Items listed in a dataset:
-*-*-
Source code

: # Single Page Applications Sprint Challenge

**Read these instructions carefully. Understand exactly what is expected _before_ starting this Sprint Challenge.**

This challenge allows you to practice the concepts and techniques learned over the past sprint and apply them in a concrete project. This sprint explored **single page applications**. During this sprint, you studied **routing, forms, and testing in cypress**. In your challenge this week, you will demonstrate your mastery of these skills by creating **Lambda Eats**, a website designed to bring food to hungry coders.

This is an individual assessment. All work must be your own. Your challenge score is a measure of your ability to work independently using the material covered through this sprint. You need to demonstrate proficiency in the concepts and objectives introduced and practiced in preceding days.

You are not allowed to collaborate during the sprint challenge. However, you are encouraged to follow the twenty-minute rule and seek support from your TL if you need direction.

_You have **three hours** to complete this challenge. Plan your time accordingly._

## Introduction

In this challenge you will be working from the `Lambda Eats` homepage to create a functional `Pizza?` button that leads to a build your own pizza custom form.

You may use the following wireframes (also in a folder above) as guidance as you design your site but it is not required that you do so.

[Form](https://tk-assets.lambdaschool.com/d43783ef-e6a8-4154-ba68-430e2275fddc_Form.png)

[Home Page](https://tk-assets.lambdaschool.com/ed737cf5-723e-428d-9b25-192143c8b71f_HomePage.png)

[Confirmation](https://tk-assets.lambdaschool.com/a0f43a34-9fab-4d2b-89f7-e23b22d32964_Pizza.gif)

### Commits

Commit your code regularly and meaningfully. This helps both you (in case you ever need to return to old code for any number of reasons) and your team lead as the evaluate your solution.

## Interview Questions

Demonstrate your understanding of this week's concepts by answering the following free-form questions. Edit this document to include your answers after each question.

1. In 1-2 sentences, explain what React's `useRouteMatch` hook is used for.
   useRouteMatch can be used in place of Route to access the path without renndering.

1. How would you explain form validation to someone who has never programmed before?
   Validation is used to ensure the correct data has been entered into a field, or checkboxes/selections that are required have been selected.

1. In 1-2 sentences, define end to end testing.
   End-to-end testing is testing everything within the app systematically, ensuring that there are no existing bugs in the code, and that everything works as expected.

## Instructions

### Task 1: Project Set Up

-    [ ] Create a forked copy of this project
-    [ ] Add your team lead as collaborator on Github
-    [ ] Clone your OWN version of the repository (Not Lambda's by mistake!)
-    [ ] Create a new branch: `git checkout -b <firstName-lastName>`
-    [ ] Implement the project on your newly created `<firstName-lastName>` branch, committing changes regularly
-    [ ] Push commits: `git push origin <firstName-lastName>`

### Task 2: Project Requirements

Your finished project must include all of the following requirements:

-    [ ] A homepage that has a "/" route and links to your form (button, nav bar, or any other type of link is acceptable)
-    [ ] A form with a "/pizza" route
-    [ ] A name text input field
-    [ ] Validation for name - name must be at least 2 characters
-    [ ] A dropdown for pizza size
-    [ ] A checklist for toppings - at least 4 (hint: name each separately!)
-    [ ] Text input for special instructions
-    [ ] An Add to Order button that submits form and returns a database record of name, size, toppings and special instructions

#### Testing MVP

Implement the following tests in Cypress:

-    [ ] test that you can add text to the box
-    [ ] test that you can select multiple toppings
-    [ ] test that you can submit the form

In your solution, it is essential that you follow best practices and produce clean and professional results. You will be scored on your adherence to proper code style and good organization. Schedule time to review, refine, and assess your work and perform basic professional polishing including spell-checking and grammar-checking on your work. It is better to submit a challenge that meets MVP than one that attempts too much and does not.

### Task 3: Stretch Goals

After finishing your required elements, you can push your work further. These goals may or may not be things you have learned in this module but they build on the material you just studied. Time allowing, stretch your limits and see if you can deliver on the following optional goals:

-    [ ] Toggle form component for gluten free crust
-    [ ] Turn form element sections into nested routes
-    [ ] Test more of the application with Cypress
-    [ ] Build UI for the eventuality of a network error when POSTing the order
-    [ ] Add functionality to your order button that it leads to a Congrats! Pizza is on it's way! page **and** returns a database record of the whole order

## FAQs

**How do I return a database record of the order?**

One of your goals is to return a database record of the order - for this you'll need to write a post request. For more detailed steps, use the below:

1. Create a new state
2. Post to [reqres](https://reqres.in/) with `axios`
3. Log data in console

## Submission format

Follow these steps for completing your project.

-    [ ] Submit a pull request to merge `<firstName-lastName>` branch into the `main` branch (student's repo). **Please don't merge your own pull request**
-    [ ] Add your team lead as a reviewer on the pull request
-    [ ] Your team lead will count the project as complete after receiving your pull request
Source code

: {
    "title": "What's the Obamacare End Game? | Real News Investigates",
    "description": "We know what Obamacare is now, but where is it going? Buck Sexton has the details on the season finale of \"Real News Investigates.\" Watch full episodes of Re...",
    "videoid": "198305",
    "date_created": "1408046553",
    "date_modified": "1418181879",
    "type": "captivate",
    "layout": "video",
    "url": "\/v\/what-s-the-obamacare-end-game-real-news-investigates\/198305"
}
-*-*-
All entries above are to be reproduced exactly.

Source code

: # Single Page Applications Sprint Challenge

**Read these instructions carefully. Understand exactly what is expected _before_ starting this Sprint Challenge.**

This challenge allows you to practice the concepts and techniques learned over the past sprint and apply them in a concrete project. This sprint explored **single page applications**. During this sprint, you studied **routing, forms, and testing in cypress**. In your challenge this week, you will demonstrate your mastery of these skills by creating **Lambda Eats**, a website designed to bring food to hungry coders.

This is an individual assessment. All work must be your own. Your challenge score is a measure of your ability to work independently using the material covered through this sprint. You need to demonstrate proficiency in the concepts and objectives introduced and practiced in preceding days.

You are not allowed to collaborate during the sprint challenge. However, you are encouraged to follow the twenty-minute rule and seek support from your TL if you need direction.

_You have **three hours** to complete this challenge. Plan your time accordingly._

## Introduction

In this challenge you will be working from the `Lambda Eats` homepage to create a functional `Pizza?` button that leads to a build your own pizza custom form.

You may use the following wireframes (also in a folder above) as guidance as you design your site but it is not required that you do so.

[Form](https://tk-assets.lambdaschool.com/d43783ef-e6a8-4154-ba68-430e2275fddc_Form.png)

[Home Page](https://tk-assets.lambdaschool.com/ed737cf5-723e-428d-9b25-192143c8b71f_HomePage.png)

[Confirmation](https://tk-assets.lambdaschool.com/a0f43a34-9fab-4d2b-89f7-e23b22d32964_Pizza.gif)

### Commits

Commit your code regularly and meaningfully. This helps both you (in case you ever need to return to old code for any number of reasons) and your team lead as the evaluate your solution.

## Interview Questions

Demonstrate your understanding of this week's concepts by answering the following free-form questions. Edit this document to include your answers after each question.

1. In 1-2 sentences, explain what React's `useRouteMatch` hook is used for.
   useRouteMatch can be used in place of Route to access the path without renndering.

1. How would you explain form validation to someone who has never programmed before?
   Validation is used to ensure the correct data has been entered into a field, or checkboxes/selections that are required have been selected.

1. In 1-2 sentences, define end to end testing.
   End-to-end testing is testing everything within the app systematically, ensuring that there are no existing bugs in the code, and that everything works as expected.

## Instructions

### Task 1: Project Set Up

-    [ ] Create a forked copy of this project
-    [ ] Add your team lead as collaborator on Github
-    [ ] Clone your OWN version of the repository (Not Lambda's by mistake!)
-    [ ] Create a new branch: `git checkout -b <firstName-lastName>`
-    [ ] Implement the project on your newly created `<firstName-lastName>` branch, committing changes regularly
-    [ ] Push commits: `git push origin <firstName-lastName>`

### Task 2: Project Requirements

Your finished project must include all of the following requirements:

-    [ ] A homepage that has a "/" route and links to your form (button, nav bar, or any other type of link is acceptable)
-    [ ] A form with a "/pizza" route
-    [ ] A name text input field
-    [ ] Validation for name - name must be at least 2 characters
-    [ ] A dropdown for pizza size
-    [ ] A checklist for toppings - at least 4 (hint: name each separately!)
-    [ ] Text input for special instructions
-    [ ] An Add to Order button that submits form and returns a database record of name, size, toppings and special instructions

#### Testing MVP

Implement the following tests in Cypress:

-    [ ] test that you can add text to the box
-    [ ] test that you can select multiple toppings
-    [ ] test that you can submit the form

In your solution, it is essential that you follow best practices and produce clean and professional results. You will be scored on your adherence to proper code style and good organization. Schedule time to review, refine, and assess your work and perform basic professional polishing including spell-checking and grammar-checking on your work. It is better to submit a challenge that meets MVP than one that attempts too much and does not.

### Task 3: Stretch Goals

After finishing your required elements, you can push your work further. These goals may or may not be things you have learned in this module but they build on the material you just studied. Time allowing, stretch your limits and see if you can deliver on the following optional goals:

-    [ ] Toggle form component for gluten free crust
-    [ ] Turn form element sections into nested routes
-    [ ] Test more of the application with Cypress
-    [ ] Build UI for the eventuality of a network error when POSTing the order
-    [ ] Add functionality to your order button that it leads to a Congrats! Pizza is on it's way! page **and** returns a database record of the whole order

## FAQs

**How do I return a database record of the order?**

One of your goals is to return a database record of the order - for this you'll need to write a post request. For more detailed steps, use the below:

1. Create a new state
2. Post to [reqres](https://reqres.in/) with `axios`
3. Log data in console

## Submission format

Follow these steps for completing your project.

-    [ ] Submit a pull request to merge `<firstName-lastName>` branch into the `main` branch (student's repo). **Please don't merge your own pull request**
-    [ ] Add your team lead as a reviewer on the pull request
-    [ ] Your team lead will count the project as complete after receiving your pull request
Source code

: {
    "title": "What's the Obamacare End Game? | Real News Investigates",
    "description": "We know what Obamacare is now, but where is it going? Buck Sexton has the details on the season finale of \"Real News Investigates.\" Watch full episodes of Re...",
    "videoid": "198305",
    "date_created": "1408046553",
    "date_modified": "1418181879",
    "type": "captivate",
    "layout": "video",
    "url": "\/v\/what-s-the-obamacare-end-game-real-news-investigates\/198305"
}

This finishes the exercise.